-- Assigned task --
Starting at the top of the records, output every line through the one that contains "instructions involving I/O", keeping each exactly as it appears.

[Plain-text document sources]
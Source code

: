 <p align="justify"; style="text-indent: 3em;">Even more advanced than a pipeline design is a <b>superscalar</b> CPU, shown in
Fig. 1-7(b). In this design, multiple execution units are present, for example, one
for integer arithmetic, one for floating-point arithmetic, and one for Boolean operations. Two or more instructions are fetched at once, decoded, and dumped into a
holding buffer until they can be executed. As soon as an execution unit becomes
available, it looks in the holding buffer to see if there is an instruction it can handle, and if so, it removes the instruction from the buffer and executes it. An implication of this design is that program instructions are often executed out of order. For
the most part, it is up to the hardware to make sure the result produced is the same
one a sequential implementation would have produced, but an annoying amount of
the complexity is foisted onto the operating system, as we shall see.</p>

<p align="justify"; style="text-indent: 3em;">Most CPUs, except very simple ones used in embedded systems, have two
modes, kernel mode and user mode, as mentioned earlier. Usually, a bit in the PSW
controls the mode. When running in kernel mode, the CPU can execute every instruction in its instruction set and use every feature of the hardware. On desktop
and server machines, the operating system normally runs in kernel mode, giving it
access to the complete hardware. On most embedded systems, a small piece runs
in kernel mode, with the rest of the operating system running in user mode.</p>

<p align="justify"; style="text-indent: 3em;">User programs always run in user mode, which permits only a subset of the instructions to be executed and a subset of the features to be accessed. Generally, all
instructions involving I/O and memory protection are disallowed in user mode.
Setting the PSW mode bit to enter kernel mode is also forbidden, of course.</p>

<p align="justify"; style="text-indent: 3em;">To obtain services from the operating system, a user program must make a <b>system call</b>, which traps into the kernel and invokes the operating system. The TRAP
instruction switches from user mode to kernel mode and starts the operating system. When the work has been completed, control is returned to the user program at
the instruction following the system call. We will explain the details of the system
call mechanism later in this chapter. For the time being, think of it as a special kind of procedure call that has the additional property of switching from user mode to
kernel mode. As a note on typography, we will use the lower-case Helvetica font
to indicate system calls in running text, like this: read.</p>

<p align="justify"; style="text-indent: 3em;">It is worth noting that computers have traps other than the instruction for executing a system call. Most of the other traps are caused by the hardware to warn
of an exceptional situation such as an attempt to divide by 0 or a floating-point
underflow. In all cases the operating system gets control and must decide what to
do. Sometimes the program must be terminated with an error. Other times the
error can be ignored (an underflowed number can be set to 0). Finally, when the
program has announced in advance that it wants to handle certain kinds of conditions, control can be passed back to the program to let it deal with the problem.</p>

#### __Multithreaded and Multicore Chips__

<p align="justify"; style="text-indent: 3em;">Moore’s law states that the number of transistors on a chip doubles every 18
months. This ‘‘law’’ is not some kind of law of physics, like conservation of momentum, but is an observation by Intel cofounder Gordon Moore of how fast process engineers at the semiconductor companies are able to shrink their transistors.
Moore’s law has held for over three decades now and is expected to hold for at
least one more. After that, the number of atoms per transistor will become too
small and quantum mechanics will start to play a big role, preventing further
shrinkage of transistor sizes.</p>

-- Result of the exercise --
Source code

: <p align="justify"; style="text-indent: 3em;">Even more advanced than a pipeline design is a <b>superscalar</b> CPU, shown in
Fig. 1-7(b). In this design, multiple execution units are present, for example, one
for integer arithmetic, one for floating-point arithmetic, and one for Boolean operations. Two or more instructions are fetched at once, decoded, and dumped into a
holding buffer until they can be executed. As soon as an execution unit becomes
available, it looks in the holding buffer to see if there is an instruction it can handle, and if so, it removes the instruction from the buffer and executes it. An implication of this design is that program instructions are often executed out of order. For
the most part, it is up to the hardware to make sure the result produced is the same
one a sequential implementation would have produced, but an annoying amount of
the complexity is foisted onto the operating system, as we shall see.</p>

<p align="justify"; style="text-indent: 3em;">Most CPUs, except very simple ones used in embedded systems, have two
modes, kernel mode and user mode, as mentioned earlier. Usually, a bit in the PSW
controls the mode. When running in kernel mode, the CPU can execute every instruction in its instruction set and use every feature of the hardware. On desktop
and server machines, the operating system normally runs in kernel mode, giving it
access to the complete hardware. On most embedded systems, a small piece runs
in kernel mode, with the rest of the operating system running in user mode.</p>

<p align="justify"; style="text-indent: 3em;">User programs always run in user mode, which permits only a subset of the instructions to be executed and a subset of the features to be accessed. Generally, all
instructions involving I/O and memory protection are disallowed in user mode.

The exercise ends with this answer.